Puis c’est au tour du chef de la police d’être retrouvé mort, sous un épais manteau neigeux, le crâne écrabouillé. Là encore les seules traces trouvées autour du cadavre sont des empreintes animales…
Quand les disparitions s’enchaînent selon la même logique, Duszejko finit par se demander si un tueur en série ne sévirait pas dans les environs, à moins que les animaux n’aient décidé eux-mêmes de se venger des outrages infligés par les hommes…

Cette trame de polar est plutôt efficace, en dépit de son rythme, assez lent, et de ses nombreuses digressions narratives, mais elle sert surtout de vecteur à la cinéaste polonaise pour faire passer un message écologiste fort, défendant la cause animale, encourageant la biodiversité et fustigeant l’exploitation massive des ressources naturelles de notre planète.
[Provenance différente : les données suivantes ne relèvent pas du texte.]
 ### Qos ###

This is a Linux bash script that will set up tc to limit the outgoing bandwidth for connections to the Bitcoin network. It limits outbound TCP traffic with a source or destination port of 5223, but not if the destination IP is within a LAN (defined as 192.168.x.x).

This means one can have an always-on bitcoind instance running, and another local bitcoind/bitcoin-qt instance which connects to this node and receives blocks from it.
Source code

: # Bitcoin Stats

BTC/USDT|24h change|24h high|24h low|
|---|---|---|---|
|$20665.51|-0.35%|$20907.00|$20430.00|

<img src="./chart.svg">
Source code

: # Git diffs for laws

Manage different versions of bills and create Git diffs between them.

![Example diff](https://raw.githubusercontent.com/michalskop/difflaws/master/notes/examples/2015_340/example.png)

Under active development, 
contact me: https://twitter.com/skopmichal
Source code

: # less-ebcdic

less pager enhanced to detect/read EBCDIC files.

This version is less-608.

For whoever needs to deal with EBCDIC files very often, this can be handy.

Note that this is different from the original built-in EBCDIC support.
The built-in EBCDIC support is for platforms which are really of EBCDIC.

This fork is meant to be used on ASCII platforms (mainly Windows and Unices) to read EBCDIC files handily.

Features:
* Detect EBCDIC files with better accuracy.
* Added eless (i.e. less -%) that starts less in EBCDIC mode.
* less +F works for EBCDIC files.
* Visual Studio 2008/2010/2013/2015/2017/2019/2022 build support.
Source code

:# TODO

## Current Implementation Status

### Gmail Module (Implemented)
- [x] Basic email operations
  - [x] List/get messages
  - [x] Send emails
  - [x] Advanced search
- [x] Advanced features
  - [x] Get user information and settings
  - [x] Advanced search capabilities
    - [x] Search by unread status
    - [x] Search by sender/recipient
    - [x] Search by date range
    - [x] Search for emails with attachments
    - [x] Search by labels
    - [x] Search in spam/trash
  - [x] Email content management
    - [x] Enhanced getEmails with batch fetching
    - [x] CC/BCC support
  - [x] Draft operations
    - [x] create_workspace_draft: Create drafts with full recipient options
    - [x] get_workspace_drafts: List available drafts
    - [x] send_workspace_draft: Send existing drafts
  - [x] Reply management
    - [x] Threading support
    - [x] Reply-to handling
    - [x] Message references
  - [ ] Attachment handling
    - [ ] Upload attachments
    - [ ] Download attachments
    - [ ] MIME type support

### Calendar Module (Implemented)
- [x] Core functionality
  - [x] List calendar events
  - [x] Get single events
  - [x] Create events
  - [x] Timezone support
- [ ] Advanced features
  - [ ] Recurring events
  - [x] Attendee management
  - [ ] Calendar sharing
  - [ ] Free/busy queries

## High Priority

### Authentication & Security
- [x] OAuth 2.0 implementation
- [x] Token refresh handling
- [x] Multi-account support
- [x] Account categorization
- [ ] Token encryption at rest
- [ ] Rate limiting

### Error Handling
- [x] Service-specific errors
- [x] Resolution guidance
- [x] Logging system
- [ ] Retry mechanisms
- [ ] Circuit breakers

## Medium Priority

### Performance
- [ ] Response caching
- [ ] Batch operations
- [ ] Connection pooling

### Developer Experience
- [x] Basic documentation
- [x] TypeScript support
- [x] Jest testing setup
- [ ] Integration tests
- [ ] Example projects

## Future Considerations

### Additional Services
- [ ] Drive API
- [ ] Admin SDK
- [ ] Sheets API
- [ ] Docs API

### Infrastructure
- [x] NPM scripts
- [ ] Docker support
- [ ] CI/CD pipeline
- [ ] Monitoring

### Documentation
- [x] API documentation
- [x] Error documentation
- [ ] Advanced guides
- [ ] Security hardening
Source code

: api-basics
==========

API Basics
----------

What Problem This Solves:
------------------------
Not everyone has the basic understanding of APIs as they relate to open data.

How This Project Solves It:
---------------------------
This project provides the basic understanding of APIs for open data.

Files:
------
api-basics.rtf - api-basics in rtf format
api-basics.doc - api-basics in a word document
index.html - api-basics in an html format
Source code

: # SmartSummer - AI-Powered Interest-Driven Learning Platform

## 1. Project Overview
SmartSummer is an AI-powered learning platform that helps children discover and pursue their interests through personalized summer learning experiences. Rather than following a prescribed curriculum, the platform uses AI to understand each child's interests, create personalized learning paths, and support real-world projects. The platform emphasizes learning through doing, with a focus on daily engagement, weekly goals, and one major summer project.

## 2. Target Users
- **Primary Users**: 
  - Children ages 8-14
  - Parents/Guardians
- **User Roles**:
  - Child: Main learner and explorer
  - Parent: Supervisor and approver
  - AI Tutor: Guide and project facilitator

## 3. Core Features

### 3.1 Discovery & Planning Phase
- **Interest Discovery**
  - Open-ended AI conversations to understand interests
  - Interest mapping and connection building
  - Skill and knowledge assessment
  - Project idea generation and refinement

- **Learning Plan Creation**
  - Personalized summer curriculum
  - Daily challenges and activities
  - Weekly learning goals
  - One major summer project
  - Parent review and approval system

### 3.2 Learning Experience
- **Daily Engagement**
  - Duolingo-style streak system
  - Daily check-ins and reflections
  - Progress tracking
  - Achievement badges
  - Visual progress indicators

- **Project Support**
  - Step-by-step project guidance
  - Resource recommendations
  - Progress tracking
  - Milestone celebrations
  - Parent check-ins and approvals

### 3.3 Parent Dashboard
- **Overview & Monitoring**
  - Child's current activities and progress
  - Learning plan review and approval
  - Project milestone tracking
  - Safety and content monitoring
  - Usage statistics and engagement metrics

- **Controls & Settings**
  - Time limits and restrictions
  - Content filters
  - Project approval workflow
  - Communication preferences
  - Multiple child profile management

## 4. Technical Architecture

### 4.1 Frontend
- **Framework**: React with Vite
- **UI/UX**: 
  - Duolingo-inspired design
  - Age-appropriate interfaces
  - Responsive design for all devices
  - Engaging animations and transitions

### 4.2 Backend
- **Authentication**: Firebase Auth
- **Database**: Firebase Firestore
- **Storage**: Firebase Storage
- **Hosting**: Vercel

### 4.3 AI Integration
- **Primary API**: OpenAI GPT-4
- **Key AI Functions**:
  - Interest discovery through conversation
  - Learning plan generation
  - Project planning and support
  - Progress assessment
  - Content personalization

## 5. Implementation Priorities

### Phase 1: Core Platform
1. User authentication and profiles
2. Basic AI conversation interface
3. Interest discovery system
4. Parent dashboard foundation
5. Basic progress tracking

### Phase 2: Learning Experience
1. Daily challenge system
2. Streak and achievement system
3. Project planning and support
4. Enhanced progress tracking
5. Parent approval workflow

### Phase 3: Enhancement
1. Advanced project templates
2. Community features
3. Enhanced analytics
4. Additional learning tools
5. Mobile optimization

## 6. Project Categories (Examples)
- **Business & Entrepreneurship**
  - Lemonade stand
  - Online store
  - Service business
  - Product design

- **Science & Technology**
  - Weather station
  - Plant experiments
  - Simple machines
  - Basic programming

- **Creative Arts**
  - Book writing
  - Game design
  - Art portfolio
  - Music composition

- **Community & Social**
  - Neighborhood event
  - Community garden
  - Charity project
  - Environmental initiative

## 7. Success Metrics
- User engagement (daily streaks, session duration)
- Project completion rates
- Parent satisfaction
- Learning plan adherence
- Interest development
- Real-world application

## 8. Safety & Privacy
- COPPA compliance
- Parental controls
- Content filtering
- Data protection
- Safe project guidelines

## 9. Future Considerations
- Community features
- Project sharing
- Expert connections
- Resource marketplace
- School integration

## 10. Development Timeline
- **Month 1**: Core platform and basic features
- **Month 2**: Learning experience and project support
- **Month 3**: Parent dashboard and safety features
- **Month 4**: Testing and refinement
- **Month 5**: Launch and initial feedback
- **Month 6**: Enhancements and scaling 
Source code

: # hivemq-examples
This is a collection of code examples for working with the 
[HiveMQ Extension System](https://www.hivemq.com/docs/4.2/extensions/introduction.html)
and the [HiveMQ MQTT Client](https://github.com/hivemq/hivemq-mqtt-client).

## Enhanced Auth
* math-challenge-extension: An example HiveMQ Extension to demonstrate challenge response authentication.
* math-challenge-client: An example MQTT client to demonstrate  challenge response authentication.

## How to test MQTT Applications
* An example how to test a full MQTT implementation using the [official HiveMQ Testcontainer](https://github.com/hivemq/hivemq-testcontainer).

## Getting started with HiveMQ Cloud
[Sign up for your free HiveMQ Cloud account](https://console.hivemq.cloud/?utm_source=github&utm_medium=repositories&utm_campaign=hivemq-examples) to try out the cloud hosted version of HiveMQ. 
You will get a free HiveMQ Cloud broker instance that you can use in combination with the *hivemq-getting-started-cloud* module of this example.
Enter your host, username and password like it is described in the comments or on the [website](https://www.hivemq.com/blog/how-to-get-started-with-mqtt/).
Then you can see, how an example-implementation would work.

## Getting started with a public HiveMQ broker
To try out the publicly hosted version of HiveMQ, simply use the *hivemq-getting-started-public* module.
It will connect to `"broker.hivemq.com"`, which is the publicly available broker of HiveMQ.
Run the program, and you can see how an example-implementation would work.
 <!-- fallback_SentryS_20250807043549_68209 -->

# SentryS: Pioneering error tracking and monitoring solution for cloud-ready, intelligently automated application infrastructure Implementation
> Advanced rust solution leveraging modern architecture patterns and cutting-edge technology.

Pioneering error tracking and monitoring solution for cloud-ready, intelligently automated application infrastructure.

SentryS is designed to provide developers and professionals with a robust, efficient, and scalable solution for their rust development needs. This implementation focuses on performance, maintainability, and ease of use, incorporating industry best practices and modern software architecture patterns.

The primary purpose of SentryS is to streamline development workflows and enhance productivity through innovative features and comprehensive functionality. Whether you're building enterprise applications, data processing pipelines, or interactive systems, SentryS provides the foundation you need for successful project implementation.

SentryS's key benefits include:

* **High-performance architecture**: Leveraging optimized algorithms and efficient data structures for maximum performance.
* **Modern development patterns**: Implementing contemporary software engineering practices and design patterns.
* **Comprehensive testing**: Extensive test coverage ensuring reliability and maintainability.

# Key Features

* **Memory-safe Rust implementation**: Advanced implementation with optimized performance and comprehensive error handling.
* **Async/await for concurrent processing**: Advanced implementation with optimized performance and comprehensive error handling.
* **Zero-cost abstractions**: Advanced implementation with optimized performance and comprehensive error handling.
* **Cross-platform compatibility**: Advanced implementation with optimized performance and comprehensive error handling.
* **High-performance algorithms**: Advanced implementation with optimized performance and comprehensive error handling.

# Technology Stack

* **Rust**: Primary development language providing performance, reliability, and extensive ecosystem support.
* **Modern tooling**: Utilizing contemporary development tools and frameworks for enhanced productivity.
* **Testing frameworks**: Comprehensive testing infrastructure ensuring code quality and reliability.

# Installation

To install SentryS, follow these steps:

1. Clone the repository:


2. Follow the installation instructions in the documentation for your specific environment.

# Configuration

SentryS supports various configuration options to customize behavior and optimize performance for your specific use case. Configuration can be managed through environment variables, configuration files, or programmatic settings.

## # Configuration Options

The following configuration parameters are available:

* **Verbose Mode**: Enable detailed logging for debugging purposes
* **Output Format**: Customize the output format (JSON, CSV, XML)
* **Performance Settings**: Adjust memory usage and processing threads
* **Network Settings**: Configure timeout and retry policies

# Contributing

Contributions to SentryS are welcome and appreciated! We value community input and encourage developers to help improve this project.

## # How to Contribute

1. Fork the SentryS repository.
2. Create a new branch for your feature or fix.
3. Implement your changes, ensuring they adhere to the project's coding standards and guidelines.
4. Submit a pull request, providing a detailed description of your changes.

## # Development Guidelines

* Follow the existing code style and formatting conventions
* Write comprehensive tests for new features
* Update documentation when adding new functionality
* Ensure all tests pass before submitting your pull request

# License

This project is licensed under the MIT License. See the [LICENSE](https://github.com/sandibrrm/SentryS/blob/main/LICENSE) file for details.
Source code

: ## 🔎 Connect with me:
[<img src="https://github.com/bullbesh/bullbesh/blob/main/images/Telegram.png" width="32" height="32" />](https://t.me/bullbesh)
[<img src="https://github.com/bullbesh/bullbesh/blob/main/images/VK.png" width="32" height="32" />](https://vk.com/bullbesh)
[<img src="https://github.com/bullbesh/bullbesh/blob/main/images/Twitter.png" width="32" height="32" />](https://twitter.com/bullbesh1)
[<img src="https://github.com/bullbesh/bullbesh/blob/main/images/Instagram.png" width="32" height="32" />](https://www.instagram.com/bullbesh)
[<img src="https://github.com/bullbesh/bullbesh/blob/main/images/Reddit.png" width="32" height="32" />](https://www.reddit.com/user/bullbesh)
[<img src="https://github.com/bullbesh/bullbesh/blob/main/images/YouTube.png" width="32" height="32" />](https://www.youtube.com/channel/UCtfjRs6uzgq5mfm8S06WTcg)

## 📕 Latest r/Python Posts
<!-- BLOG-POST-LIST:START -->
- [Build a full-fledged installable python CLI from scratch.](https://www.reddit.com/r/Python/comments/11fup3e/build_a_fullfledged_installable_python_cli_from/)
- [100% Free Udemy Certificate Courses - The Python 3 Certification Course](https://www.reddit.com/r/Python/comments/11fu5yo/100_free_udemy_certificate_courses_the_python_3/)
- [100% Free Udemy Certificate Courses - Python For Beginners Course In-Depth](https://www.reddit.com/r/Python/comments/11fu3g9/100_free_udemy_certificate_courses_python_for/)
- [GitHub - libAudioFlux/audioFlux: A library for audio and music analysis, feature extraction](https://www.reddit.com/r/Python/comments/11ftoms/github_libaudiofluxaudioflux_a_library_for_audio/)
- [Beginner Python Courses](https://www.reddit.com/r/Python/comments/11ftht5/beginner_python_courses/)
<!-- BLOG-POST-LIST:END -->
Au-delà de ce message écologiste militant, le film délivre aussi d’autres messages politiques plus généraux. La cinéaste ne cherche pas seulement à sensibiliser son public à la préservation de l’environnement, elle veut également réveiller les consciences, endormies depuis la chute du régime communiste, étouffées par la société de consommation et la nouvelle économie. Elle souhaite réveiller le nécessaire instinct de révolte contre la corruption, l’immobilisme de l’administration, le machisme ambiant, ou la religion, qui abuse de la foi des individus pour leur imposer des dogmes absurdes.

Il est probable que ce côté rentre-dedans ne plaira pas à tout le monde, pas plus que sa construction étrange, flirtant avec la comédie, le fantastique et le drame criminel. De notre côté, nous avons été séduits par le ton atypique de ce drôle de polar polak, aussi vert que noir.